→ What the task requires
How many lines below include the word "instantiation"? State that number and nothing else.

→ Collected data
--------

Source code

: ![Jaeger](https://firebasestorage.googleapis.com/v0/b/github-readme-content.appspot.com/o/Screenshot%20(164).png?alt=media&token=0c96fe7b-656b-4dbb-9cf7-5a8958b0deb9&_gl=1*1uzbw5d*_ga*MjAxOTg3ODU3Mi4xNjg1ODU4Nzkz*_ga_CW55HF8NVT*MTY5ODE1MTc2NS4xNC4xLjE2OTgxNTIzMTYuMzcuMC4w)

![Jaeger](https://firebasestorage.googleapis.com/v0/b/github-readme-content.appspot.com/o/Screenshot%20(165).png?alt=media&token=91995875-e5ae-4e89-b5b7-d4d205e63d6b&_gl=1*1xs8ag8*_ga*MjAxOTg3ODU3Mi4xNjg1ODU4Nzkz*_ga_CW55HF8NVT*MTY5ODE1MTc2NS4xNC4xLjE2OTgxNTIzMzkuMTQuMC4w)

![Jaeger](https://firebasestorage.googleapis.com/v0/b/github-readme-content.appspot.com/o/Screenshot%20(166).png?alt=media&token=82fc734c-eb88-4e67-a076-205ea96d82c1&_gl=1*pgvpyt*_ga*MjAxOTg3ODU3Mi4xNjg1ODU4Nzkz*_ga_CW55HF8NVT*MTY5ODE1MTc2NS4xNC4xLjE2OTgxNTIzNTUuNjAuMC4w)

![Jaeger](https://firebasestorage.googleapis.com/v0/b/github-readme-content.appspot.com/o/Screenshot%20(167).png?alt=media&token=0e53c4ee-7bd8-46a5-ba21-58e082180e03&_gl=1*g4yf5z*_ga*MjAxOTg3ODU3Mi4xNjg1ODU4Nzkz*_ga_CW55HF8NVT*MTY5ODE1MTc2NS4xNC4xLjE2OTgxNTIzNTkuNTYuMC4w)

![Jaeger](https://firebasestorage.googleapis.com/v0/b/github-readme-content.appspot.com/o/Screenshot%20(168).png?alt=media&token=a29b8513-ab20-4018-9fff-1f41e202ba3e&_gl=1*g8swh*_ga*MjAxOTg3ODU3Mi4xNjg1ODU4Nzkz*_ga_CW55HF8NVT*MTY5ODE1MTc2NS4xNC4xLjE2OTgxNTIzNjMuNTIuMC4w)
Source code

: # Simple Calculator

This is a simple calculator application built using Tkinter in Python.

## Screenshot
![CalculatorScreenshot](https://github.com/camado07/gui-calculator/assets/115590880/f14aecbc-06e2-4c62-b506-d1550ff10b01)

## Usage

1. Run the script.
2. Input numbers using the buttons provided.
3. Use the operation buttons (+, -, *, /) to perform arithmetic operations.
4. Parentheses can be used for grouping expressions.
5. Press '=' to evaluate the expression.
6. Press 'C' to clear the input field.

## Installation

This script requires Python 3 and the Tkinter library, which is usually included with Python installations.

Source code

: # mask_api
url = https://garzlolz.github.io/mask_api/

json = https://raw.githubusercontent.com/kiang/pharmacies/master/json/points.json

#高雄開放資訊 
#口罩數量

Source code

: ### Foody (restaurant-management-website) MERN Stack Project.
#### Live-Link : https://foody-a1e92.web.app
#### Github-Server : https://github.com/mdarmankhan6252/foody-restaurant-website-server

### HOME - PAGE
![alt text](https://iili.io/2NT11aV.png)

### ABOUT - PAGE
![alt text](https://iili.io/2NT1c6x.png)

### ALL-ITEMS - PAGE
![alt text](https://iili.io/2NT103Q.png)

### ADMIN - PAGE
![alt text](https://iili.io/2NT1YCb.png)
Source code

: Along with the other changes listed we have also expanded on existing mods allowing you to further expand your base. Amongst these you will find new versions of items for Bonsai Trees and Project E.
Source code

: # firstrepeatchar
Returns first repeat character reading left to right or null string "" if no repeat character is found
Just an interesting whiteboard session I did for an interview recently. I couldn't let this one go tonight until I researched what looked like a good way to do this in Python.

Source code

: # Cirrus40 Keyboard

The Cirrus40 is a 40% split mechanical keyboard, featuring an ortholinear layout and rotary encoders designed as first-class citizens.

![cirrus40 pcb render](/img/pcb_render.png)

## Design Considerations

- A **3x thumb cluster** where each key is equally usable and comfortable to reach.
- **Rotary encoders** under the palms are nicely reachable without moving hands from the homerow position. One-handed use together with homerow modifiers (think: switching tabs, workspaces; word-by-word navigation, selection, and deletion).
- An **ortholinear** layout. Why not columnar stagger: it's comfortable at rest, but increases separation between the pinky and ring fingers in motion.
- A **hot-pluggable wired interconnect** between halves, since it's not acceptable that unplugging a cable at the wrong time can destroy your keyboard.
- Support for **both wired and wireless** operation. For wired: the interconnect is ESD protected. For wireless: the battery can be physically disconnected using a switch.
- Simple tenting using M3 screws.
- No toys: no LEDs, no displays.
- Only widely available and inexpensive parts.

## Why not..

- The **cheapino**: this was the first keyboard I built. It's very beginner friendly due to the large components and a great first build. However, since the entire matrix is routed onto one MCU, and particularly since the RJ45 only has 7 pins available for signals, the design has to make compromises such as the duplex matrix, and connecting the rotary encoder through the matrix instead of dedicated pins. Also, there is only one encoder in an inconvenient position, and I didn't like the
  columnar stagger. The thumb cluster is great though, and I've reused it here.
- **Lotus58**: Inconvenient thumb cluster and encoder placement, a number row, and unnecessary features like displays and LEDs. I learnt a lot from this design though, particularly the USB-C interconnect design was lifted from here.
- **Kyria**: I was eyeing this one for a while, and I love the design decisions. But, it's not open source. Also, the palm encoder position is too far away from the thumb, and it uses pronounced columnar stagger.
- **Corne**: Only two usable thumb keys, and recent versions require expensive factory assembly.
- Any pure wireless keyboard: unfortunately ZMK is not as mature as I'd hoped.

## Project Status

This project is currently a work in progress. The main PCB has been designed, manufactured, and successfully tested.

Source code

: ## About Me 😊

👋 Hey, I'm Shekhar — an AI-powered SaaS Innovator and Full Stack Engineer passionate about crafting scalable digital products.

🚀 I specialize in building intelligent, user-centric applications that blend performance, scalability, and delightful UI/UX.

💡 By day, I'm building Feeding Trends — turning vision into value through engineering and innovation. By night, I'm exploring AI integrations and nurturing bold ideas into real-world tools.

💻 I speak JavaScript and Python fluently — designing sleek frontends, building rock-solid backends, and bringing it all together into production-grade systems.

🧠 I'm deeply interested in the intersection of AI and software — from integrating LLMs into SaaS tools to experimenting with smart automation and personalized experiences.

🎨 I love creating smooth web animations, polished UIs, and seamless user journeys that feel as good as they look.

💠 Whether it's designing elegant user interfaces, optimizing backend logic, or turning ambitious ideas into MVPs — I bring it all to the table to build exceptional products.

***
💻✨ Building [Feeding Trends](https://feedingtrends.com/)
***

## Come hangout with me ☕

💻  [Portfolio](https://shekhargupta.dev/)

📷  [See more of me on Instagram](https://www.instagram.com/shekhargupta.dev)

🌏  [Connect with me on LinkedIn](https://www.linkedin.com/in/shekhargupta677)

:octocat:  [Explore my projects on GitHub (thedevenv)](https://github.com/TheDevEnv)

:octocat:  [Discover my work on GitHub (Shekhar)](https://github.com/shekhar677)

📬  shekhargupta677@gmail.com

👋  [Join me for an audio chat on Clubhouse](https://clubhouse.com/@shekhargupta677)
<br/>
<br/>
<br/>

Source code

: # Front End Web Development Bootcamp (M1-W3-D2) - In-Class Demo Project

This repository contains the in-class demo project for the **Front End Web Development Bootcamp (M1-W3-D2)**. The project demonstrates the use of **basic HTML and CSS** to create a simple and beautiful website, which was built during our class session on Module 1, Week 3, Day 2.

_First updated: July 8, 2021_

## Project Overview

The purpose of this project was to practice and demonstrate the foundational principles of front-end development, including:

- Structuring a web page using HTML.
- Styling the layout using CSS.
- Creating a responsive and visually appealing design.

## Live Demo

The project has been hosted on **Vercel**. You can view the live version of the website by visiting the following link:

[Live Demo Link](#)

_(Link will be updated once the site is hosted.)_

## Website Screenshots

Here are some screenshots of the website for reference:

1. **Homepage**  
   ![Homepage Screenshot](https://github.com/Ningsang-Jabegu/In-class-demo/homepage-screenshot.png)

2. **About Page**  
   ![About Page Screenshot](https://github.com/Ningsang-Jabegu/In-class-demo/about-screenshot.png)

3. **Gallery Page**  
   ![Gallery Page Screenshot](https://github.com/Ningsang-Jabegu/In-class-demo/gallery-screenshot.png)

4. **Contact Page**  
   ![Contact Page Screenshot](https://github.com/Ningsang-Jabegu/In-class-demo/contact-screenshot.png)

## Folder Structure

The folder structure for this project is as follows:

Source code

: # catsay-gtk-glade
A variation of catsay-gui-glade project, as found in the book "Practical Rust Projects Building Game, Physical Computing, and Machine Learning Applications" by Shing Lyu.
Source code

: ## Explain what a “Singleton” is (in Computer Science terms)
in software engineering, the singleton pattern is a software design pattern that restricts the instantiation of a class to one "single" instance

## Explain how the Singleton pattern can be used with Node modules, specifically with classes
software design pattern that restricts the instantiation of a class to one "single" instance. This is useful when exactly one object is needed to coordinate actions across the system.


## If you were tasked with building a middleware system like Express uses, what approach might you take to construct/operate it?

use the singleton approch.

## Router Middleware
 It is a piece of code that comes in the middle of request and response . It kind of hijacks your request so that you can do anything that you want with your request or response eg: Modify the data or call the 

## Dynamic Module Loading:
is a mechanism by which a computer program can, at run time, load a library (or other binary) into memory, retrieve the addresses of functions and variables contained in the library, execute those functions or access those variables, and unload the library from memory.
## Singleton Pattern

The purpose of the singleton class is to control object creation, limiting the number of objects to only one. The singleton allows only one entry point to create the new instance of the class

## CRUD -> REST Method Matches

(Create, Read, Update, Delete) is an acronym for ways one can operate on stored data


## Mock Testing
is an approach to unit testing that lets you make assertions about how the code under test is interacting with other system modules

--------

→ Answer area
2